Thank you very much!
Sorry I haven't long to give you a complete answer, but since you said you are desperate, here's some help for the first two.

1) $y = \sqrt{xz}$

$\Rightarrow y^2 = xz$

$\Rightarrow \frac{y}{x}= \frac{z}{y}$

Can you complete?

2) $\triangle$'s ABM, DEA are similar (Can you see why?)

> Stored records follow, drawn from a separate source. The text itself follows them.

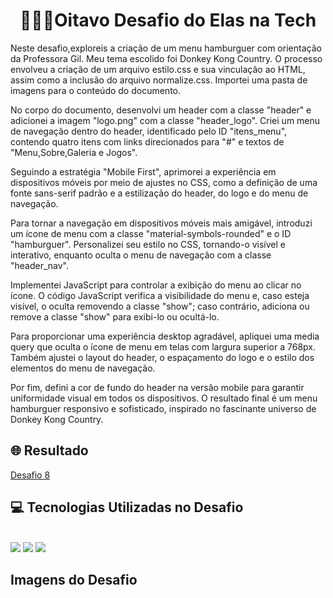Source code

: <div align="center"> <h1> 👩🏾‍💻Oitavo Desafio do Elas na Tech</h1> </div>

Neste desafio,exploreis a criação de um menu hamburguer com orientação da Professora Gil. Meu tema escolido foi Donkey Kong Country. O processo envolveu a criação de um arquivo estilo.css e sua vinculação ao HTML, assim como a inclusão do arquivo normalize.css. Importei uma pasta de imagens para o conteúdo do documento.

No corpo do documento, desenvolvi um header com a classe "header" e adicionei a imagem "logo.png" com a classe "header_logo". Criei um menu de navegação dentro do header, identificado pelo ID "itens_menu", contendo quatro itens com links direcionados para "#" e textos de "Menu,Sobre,Galeria e Jogos".

Seguindo a estratégia "Mobile First", aprimorei a experiência em dispositivos móveis por meio de ajustes no CSS, como a definição de uma fonte sans-serif padrão e a estilização do header, do logo e do menu de navegação.

Para tornar a navegação em dispositivos móveis mais amigável, introduzi um ícone de menu com a classe "material-symbols-rounded" e o ID "hamburguer". Personalizei seu estilo no CSS, tornando-o visível e interativo, enquanto oculta o menu de navegação com a classe "header_nav".

Implementei JavaScript para controlar a exibição do menu ao clicar no ícone. O código JavaScript verifica a visibilidade do menu e, caso esteja visível, o oculta removendo a classe "show"; caso contrário, adiciona ou remove a classe "show" para exibi-lo ou ocultá-lo.

Para proporcionar uma experiência desktop agradável, apliquei uma media query que oculta o ícone de menu em telas com largura superior a 768px. Também ajustei o layout do header, o espaçamento do logo e o estilo dos elementos do menu de navegação.

Por fim, defini a cor de fundo do header na versão mobile para garantir uniformidade visual em todos os dispositivos. O resultado final é um menu hamburguer responsivo e sofisticado, inspirado no fascinante universo de Donkey Kong Country.

<h2> 🌐 Resultado </h2> 
<a href="https://kathllynsantos.github.io/Elas-Na-Tech-Desafio8/" target="_blank"> Desafio 8</a>

<h2> 💻 Tecnologias Utilizadas no Desafio</h2>

<div stayle="display: inline_block"><br/>
<img src= "https://img.shields.io/badge/HTML5-E34F26?style=for-the-badge&logo=html5&logoColor=white"/>
<img src= "https://img.shields.io/badge/CSS3-1572B6?style=for-the-badge&logo=css3&logoColor=white"/>
<img src= "https://img.shields.io/badge/JavaScript-323330?style=for-the-badge&logo=javascript&logoColor=F7DF1E"/>
</div>
<h2> Imagens do Desafio </h2>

AM = $\sqrt{a^2 + (\tfrac12b)^2}$ and $\frac{DE}{AD}=\frac{AB}{AM}$

Can you complete?

3. Hello again f1f2f3
Originally Posted by f1f2f3
I have a few similar triangles problems. I'm really not sure how to do them. Could you please help me, or at least get me started on how to solve it.
Thank you very much!
Number 3 is a bit more tricky, I think.

The easiest way is to use the formula $\tan (A+B) = \frac{\tan A + \tan B}{1-\tan A \tan B}$, noting that $\tan (\angle EBF) = \tfrac13$, and $\tan\angle EBG = \tfrac12$. Then

$\tan(\angle EBF + \angle EBG)=\frac{\tfrac13+\tfrac12}{1-\tfrac13\cdot \tfrac12}=\frac{\tfrac56}{\tfrac56}=1$

$\Rightarrow \angle EBF + \angle EBG =45^o$

But if you must use similar triangles...

Since $\angle CBH = 45^o$, if we can prove that $\angle EBF = \angle GBH$, then we're there. For then we should have $\angle EBF + \angle EBG = \angle CBH$.

So, in the diagram attached, $J$ is the foot of the perpendicular from $H$ to $BG$. We aim to prove that $\triangle$'s $BJH, BEF$ are similar, and hence that $\angle EBF = \angle JBH$.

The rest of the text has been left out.